Dans la prison des sens enchaîné sur la terre,
Esclave, il sent un cœur né pour la liberté ;
Malheureux, il aspire à la félicité ;
Il veut sonder le monde, et son œil est débile ;
Il veut aimer toujours, ce qu’il aime est fragile !
Tout mortel est semblable à l’exilé d’Éden :
Lorsque Dieu l’eut banni du céleste jardin,
Mesurant d’un regard les fatales limites,
Il s’assit en pleurant aux portes interdites.
Il entendit de loin dans le divin séjour
L’harmonieux soupir de l’éternel amour,
Les accents du bonheur, les saints concerts des anges
Qui, dans le sein de Dieu, célébraient ses louanges ;
Et, s’arrachant du ciel dans un pénible effort,
Son œil avec effroi retomba sur son sort.

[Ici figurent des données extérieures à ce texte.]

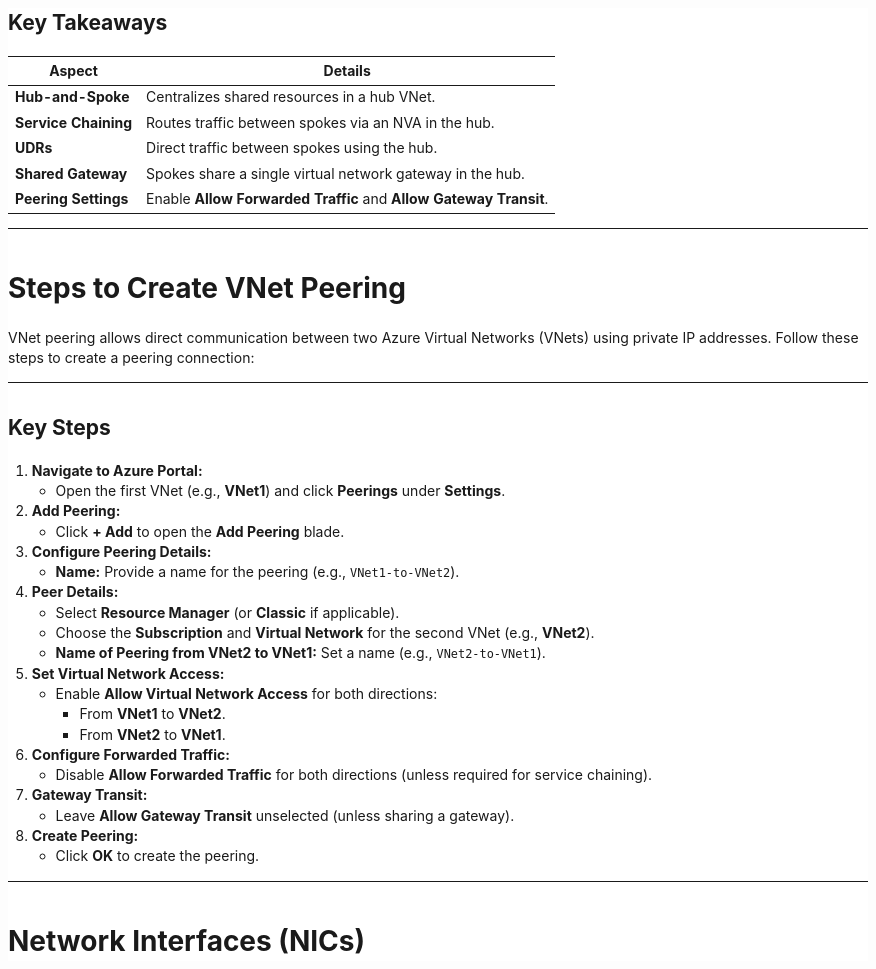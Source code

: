 
## Key Takeaways

| Aspect              | Details                                                                 |
|---------------------|-------------------------------------------------------------------------|
| **Hub-and-Spoke**   | Centralizes shared resources in a hub VNet.                             |
| **Service Chaining**| Routes traffic between spokes via an NVA in the hub.                    |
| **UDRs**            | Direct traffic between spokes using the hub.                            |
| **Shared Gateway**  | Spokes share a single virtual network gateway in the hub.               |
| **Peering Settings**| Enable **Allow Forwarded Traffic** and **Allow Gateway Transit**.       |

---

# Steps to Create VNet Peering

VNet peering allows direct communication between two Azure Virtual Networks (VNets) using private IP addresses. Follow these steps to create a peering connection:

---

## Key Steps

1. **Navigate to Azure Portal:**
   - Open the first VNet (e.g., **VNet1**) and click **Peerings** under **Settings**.
2. **Add Peering:**
   - Click **+ Add** to open the **Add Peering** blade.
3. **Configure Peering Details:**
   - **Name:** Provide a name for the peering (e.g., `VNet1-to-VNet2`).
4. **Peer Details:**
   - Select **Resource Manager** (or **Classic** if applicable).
   - Choose the **Subscription** and **Virtual Network** for the second VNet (e.g., **VNet2**).
   - **Name of Peering from VNet2 to VNet1:** Set a name (e.g., `VNet2-to-VNet1`).
5. **Set Virtual Network Access:**
   - Enable **Allow Virtual Network Access** for both directions:
     - From **VNet1** to **VNet2**.
     - From **VNet2** to **VNet1**.
6. **Configure Forwarded Traffic:**
   - Disable **Allow Forwarded Traffic** for both directions (unless required for service chaining).
7. **Gateway Transit:**
   - Leave **Allow Gateway Transit** unselected (unless sharing a gateway).
8. **Create Peering:**
   - Click **OK** to create the peering.
  
---

# Network Interfaces (NICs)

Malheur à qui du fond de l’exil de la vie
Entendit ces concerts d’un monde qu’il envie !
Du nectar idéal sitôt qu’elle a goûté,
La nature répugne à la réalité :
Dans le sein du possible en songe elle s’élance ;
Le réel est étroit, le possible est immense ;
L’ame avec ses désirs s’y bâtit un séjour,
Où l’on puise à jamais la science et l’amour ;
Où, dans des océans de beauté, de lumière,
L’homme, altéré toujours, toujours se désaltère ;
Et, de songes si beaux enivrants son sommeil,
Ne se reconnaît plus au moment du réveil.